Figure 2 allows us to study the severity of the epidemic in terms of the mass function of the final epidemic size $R(\infty)$. It is observed that the most likely event to occur during the global outbreak is the colonization by the bacteria of all patients, regardless of the bacterial strain. More particularly, this occurs with a significant probability which increases as the fitness cost $c$ and/or the effectiveness of drug B decrease; in our examples, the maximum probability of this event corresponds to scenario 3 and the selection $c = 0.25$, and is greater than $0.8$. It is also seen (Figure 3) that similar remarks can be made for the mass function of the random number $R(T(AR))$ of recovered patients at the extinction time $T(AR)$ of the AR bacterial strain. Regarding to the number $R(T(AS))$ of recovered patients at the end of an AS bacterial outbreak, the most likely events (Figure 4) amount to either the extinction of the AS bacterial strain before a patient is newly colonized by the AS bacterial strain, or the colonization of almost all patients present in the hospital ward.
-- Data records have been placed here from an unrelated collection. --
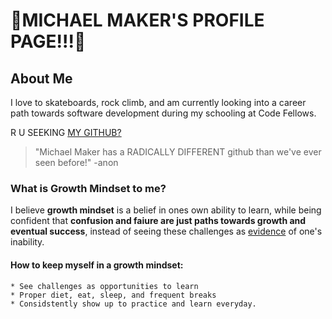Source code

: # :tada:MICHAEL MAKER'S PROFILE PAGE!!!:tada:

## About Me

I love to skateboards, rock climb, and am currently looking into a career path towards software development during my schooling at Code Fellows.  

R U SEEKING [MY GITHUB?](https://github.com/guerillaxgardener)

> "Michael Maker has a RADICALLY DIFFERENT github than we've ever seen before!" -anon

### What is **Growth Mindset** to me?

I believe **growth mindset** is a belief in ones own ability to learn, while being confident that **confusion and faiure are just paths towards growth and eventual success**, instead of seeing these challenges as [evidence](https://i.ytimg.com/vi/uZ1ZeLc-qjA/maxresdefault.jpg) of one's inability. 

#### How to keep myself in a growth mindset:
```
* See challenges as opportunities to learn
* Proper diet, eat, sleep, and frequent breaks
* Considstently show up to practice and learn everyday.
```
In Table 3, the focus is on the mean times $E[T_{\max}]$, $E[T_{\max}(AR)]$ and $E[T_{\max}(AS)]$ to reach the maximum numbers $X_{\max}$, $X_{\max}(AR)$ and $X_{\max}(AS)$ of patients simultaneously colonized by the bacteria, and by the AR and AS bacterial strains, respectively; in Figures 5-7, we plot the mass functions of the maximum numbers $X_{\max}$, $X_{\max}(AR)$ and $X_{\max}(AS)$. Similarly to Tables 1-2, Table 3 shows that $E[T_{\max}]$, $E[T_{\max}(AR)]$ and $E[T_{\max}(AS)]$ increase when the effectiveness of drug B decreases. It is however seen that $E[T_{\max}]$, $E[T_{\max}(AR)]$ and $E[T_{\max}(AS)]$ do not have a monotone behavior as a function of the fitness cost $c$, which is closely related to the non-linear effect of the contact rates and the bimodal distribution of $X_{\max}$, $X_{\max}(AR)$ and $X_{\max}(AS)$. It is observed that the marginal distribution of $X_{\max}$ (Figure 5) is a bimodal distribution with two peaks (modes) of different heights. The first peak amounts to the smallest value of $X_{\max}$ (i.e., the event $\{X_{\max} = 2\}$), regardless of the scenario and magnitude of $c$, and its height (i.e., the probability $P_{(2, 1, 0)}(2)$) becomes higher with increasing values of the fitness cost $c$, and decreases when the effectiveness of drug B decreases. The second peak corresponds to an intermediate integer $x'\in\{2, ..., N\}$, which increases with increasing values of $\tau^{-1}_B$ and, on the contrary, decreases with increasing values of $c$, whereas smaller heights (i.e., $P_{(2, 1, 0)}(x')$) are related to smaller values of $\tau^{-1}_B$ and bigger values of $c$ (i.e., the choice $(c, \tau^{-1}_B) = (0.75, 10)$ in Figure 5). The maximum numbers $X_{\max}(AR)$ and $X_{\max}(AS)$ have mostly bimodal distributions (Figures 6-7), with a single exception in the case of $X_{\max}(AR)$ for the pair $(c, \tau^{-1}_B) = (0.75, 10)$. Unlike the first peak of $X_{\max}$ which has a very moderate height, the first peak in the mass functions of $X_{\max}(AR)$ and $X_{\max}(AS)$ is notably more significant than the second one.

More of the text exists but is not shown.